- _Records_:
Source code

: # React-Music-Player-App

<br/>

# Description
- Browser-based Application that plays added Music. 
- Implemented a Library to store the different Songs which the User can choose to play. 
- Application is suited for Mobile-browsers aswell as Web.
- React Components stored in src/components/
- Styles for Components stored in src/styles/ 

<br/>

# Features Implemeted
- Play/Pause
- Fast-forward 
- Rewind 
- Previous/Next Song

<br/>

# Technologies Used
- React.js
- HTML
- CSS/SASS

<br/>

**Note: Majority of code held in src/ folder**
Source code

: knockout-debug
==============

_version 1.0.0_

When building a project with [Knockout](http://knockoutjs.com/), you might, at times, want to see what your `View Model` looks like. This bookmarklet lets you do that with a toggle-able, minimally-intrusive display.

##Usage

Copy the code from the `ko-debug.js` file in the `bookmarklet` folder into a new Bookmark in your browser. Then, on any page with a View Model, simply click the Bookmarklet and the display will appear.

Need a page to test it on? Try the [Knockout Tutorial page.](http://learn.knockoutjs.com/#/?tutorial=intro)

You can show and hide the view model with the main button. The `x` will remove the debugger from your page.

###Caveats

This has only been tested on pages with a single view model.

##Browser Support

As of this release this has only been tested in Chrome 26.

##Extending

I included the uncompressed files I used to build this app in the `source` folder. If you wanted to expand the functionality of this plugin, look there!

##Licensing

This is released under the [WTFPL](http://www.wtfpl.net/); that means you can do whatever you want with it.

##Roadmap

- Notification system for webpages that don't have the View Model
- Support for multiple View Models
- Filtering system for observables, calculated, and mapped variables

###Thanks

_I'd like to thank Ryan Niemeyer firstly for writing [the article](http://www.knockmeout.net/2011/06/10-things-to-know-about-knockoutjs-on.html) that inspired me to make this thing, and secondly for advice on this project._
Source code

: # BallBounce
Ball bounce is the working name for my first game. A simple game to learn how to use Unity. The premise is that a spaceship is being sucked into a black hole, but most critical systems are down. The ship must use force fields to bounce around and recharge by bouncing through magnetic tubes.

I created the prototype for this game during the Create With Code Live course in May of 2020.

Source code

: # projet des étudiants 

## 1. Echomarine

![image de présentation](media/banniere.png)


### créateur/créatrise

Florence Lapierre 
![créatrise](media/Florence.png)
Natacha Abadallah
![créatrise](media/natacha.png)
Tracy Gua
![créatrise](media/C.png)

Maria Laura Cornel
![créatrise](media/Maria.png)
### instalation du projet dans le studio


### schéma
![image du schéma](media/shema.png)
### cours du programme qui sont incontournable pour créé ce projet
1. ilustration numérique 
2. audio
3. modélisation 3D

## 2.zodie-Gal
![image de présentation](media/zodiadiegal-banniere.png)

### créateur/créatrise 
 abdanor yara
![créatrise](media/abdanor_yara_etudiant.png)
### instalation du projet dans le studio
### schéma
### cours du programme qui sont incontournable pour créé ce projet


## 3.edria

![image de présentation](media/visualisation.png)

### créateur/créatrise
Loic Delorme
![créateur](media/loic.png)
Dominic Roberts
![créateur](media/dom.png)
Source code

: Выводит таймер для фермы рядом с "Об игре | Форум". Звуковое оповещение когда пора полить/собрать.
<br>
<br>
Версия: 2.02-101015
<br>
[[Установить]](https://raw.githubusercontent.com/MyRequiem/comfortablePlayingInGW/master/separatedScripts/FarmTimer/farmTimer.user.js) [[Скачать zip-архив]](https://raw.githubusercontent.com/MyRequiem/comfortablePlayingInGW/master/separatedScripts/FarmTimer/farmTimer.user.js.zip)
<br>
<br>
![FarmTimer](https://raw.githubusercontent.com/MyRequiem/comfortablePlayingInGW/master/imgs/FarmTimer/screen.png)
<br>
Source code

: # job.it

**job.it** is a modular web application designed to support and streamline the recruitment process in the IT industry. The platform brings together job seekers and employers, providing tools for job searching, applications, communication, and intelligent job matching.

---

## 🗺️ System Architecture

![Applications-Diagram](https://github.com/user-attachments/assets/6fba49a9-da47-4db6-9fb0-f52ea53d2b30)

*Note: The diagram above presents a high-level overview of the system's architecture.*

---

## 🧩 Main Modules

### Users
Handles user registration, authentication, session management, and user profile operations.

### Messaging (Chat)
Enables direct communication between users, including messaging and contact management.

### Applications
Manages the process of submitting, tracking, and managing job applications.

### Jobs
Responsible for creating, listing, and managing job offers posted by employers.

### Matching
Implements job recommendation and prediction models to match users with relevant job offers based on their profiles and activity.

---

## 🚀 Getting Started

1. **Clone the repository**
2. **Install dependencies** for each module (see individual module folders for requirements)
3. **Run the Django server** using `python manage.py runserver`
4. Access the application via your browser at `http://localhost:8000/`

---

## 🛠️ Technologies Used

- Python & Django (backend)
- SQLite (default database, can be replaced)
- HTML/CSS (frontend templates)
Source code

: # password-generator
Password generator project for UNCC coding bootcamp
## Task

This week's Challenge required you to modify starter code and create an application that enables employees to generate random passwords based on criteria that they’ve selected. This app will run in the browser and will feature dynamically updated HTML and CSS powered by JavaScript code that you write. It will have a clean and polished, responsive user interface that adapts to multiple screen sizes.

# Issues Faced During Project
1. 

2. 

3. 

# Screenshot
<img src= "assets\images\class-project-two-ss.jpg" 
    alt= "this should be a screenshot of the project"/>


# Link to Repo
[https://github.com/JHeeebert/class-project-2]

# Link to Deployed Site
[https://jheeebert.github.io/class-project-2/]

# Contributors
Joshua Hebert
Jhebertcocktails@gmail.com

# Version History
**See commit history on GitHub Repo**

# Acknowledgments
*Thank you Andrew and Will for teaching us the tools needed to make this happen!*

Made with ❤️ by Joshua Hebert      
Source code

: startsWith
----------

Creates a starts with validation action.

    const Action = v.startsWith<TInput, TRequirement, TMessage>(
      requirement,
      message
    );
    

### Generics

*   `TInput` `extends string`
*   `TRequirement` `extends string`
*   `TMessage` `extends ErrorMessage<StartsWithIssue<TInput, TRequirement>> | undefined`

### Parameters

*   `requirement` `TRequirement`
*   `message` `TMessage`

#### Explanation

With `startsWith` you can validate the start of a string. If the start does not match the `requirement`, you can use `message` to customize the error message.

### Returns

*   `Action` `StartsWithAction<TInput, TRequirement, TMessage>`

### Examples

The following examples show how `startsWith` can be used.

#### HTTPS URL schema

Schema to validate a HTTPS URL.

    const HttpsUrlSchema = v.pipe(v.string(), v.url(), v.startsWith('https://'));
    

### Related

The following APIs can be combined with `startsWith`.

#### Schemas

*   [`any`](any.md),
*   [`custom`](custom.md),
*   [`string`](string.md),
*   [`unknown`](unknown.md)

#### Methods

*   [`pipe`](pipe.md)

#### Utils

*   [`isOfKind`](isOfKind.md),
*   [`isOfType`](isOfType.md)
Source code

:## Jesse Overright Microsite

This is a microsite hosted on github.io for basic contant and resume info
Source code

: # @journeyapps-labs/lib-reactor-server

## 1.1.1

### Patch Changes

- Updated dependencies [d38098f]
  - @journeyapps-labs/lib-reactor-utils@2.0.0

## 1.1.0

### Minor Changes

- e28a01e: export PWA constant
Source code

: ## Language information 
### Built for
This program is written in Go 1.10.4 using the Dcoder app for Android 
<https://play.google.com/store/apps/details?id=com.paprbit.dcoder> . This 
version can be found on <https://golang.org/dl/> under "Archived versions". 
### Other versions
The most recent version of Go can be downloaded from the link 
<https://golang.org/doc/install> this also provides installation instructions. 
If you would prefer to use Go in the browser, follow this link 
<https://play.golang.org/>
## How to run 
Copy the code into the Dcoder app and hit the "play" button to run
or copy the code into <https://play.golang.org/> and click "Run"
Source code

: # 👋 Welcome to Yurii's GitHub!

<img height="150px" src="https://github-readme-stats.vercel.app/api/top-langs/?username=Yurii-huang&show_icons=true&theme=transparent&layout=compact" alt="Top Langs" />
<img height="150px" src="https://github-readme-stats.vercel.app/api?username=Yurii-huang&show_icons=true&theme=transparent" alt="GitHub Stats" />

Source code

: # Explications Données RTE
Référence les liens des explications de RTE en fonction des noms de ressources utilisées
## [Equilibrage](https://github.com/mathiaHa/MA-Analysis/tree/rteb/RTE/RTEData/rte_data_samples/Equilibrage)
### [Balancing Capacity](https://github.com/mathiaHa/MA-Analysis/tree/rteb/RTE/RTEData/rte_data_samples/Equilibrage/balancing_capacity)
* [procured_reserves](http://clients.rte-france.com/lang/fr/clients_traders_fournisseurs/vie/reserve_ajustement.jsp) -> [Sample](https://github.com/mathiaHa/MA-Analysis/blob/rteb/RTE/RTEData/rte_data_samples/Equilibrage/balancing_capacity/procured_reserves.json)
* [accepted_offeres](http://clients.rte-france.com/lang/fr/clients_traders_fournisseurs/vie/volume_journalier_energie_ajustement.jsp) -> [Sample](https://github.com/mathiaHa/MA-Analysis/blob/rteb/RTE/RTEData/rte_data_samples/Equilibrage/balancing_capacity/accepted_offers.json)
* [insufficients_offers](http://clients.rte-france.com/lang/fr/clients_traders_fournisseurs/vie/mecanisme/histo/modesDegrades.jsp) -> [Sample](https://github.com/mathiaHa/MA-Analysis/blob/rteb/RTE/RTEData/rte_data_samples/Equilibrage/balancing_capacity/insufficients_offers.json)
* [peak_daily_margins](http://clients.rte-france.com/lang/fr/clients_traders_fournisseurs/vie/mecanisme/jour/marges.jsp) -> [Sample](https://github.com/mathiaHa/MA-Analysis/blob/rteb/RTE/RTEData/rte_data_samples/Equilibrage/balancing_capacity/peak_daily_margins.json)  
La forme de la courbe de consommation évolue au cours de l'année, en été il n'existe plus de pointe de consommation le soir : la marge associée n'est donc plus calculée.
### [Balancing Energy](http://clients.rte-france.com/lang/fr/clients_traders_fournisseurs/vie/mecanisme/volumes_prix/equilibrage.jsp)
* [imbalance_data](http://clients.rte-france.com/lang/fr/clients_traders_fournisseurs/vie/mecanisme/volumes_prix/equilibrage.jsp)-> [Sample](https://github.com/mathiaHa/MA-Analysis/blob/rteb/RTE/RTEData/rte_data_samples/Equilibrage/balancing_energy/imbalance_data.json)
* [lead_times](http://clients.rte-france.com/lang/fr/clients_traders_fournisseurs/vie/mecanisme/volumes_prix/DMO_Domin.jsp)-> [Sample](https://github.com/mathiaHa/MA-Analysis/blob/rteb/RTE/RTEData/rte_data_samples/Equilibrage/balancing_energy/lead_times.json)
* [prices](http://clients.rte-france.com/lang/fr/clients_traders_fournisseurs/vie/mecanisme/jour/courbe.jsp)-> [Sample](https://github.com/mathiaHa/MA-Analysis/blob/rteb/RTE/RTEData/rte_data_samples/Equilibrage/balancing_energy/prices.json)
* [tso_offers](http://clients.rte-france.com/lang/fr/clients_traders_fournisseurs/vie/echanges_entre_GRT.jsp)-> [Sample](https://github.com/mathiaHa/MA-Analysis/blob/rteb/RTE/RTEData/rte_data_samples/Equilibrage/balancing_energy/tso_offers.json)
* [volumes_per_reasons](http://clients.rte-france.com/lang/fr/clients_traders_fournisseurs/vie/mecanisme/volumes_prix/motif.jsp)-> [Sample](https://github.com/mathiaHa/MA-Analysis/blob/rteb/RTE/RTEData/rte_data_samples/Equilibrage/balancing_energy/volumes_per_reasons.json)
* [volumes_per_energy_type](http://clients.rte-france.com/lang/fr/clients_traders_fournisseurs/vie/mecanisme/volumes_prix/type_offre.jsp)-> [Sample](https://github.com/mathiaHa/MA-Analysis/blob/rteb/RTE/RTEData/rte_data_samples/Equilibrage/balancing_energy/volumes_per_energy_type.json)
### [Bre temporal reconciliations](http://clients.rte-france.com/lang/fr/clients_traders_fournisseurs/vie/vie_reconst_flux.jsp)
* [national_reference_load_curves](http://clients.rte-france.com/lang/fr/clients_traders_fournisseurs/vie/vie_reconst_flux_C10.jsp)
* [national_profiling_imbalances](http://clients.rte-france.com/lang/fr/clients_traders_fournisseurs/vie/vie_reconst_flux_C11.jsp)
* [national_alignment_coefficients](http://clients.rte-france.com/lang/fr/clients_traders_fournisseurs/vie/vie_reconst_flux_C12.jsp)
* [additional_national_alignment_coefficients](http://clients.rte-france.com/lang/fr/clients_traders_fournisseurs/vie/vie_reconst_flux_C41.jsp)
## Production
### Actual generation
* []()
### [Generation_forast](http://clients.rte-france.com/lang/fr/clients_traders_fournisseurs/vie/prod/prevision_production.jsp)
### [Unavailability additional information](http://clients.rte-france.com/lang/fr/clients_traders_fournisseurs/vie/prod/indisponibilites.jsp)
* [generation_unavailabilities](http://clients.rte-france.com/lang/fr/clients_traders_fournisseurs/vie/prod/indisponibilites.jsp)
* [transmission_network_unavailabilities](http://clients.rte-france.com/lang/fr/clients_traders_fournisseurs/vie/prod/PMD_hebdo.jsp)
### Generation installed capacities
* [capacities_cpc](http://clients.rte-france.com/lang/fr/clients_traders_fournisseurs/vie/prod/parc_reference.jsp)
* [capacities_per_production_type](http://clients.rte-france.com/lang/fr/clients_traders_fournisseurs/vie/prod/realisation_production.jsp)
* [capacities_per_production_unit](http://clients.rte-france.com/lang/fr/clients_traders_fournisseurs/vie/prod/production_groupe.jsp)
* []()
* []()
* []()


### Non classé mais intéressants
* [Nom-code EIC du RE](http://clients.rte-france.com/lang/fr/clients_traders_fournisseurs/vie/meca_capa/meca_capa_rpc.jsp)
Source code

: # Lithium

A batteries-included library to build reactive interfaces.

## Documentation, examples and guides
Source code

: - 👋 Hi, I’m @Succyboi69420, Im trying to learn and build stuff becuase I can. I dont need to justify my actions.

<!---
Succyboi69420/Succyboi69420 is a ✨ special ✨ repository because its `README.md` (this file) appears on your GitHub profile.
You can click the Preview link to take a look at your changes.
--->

- _About this task_:
Above this instruction are the records; retype exactly the lines from the one containing "### Parameters" up to and including the one containing "Schema to validate a HTTPS URL.".

- _Response box_:
### Parameters

*   `requirement` `TRequirement`
*   `message` `TMessage`

#### Explanation

With `startsWith` you can validate the start of a string. If the start does not match the `requirement`, you can use `message` to customize the error message.

### Returns

*   `Action` `StartsWithAction<TInput, TRequirement, TMessage>`

### Examples

The following examples show how `startsWith` can be used.

#### HTTPS URL schema

Schema to validate a HTTPS URL.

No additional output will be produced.